Keep these simple tips in mind when you’re looking to make your photos tell a story.



Photo Credit: Victor Lax


Humans crave meaning. Every time we see an image, our brains immediately begin the task of decoding it, filling in the blanks, and telling the story behind the picture. Our ability to tell stories and make sense of the world is what makes us human.


As a photographer, one of your goals should be to tell a story through your images. Naturally, you want your pictures to be technically strong, well composed, and pleasing to the eye. But that’s not enough – in order to really engage the viewer, your photo must make them look twice and work to understand what they are seeing.


If you can create a moment of surprise, or revelation, then you’re succeeding as a photographer.

Emotion is an invaluable tool for the storyteller – and the photographer. When you can express emotion in a picture, the viewer begins to create a storyline. Look for the raw emotion in a scene that you are shooting: the body language of the subject, the expression in their eyes – that’s where the stories live, and that’s what people relate to.

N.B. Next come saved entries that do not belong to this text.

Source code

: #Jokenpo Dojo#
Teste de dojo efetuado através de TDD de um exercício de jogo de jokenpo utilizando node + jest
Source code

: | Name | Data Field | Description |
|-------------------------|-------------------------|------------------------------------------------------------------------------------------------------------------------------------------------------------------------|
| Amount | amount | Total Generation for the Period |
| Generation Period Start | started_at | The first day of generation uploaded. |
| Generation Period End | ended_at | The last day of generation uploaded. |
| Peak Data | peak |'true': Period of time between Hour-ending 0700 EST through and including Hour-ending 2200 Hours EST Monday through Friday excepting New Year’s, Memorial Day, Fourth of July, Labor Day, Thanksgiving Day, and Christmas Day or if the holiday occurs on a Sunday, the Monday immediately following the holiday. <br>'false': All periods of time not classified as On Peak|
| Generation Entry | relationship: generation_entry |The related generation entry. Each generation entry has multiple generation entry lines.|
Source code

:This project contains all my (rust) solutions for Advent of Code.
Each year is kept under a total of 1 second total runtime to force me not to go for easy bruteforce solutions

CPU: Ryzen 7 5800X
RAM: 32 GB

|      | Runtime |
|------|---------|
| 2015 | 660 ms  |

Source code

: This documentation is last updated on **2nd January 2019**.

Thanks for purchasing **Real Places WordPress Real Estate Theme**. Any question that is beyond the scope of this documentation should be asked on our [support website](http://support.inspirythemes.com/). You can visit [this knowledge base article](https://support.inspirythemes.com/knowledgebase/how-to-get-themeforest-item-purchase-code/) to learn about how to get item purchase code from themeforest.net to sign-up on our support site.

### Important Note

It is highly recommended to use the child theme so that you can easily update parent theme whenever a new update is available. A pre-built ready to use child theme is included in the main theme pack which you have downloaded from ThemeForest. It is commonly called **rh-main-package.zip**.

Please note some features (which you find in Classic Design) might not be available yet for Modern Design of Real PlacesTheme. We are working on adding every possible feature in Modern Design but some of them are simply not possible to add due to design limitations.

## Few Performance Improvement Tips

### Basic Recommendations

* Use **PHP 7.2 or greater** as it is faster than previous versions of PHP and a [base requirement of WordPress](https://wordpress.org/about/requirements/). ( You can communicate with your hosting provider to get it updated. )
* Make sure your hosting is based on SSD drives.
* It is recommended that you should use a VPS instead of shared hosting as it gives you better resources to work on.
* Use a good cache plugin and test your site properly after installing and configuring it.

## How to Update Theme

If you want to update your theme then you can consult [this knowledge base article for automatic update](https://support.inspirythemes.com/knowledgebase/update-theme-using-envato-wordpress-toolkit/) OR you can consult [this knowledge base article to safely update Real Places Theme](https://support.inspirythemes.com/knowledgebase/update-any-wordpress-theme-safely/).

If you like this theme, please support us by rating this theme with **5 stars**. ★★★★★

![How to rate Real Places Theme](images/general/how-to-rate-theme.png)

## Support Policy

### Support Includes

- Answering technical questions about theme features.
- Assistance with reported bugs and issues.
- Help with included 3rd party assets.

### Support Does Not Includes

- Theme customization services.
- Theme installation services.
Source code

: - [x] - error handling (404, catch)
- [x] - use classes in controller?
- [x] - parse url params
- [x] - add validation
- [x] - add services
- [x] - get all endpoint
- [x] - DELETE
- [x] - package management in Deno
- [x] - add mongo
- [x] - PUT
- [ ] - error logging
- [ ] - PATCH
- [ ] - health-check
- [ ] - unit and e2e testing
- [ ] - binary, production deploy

Photo credit: Sabina Mladin


Expressing Emotion

Both of the images in this blog post are from weddings, although they are far from your typical wedding shots. The first is a story of anticipation. As the bride descends the spiral staircase, the photographer builds a feeling of suspense. The viewer knows something that the subject does not – that the groom is about to see his bride for the first time, and that’s exciting. How does she look? What will he think? His body language is serene at the moment, but we know that’s all about to change… As the viewer, we’re intrigued and want to know more. That’s great storytelling with a single shot.


The second image is driven by emotion. The elderly woman is clearly feeling something profound, but what does it have to do with weddings? It takes us a moment to spot the reflection of a bride being fitted for a dress in her glasses – and then we fill in the rest.


Great photos make the viewer do some of the work. They give us the space to project our own feelings and stories onto whatever it is that we’re seeing. They leave us wanting more and filling in the gaps. 


How Can You Achieve This?

Try and look at your subject with fresh eyes. Do your research and know your characters so that, when an opportunity presents itself, you know what you are looking for. Get in close. Don’t be afraid to be intimate with your subjects. Help them share what they are feeling with you. Take chances; with your angle and your viewpoint. If you make it unusual, you’ll force the viewer to see in a different way and be open to some new information.


Most of all, telling stories with photographs is a way of thinking. You never know when an opportunity will present itself, but you can train yourself to look for the moments that count and be ready for them when they arrive.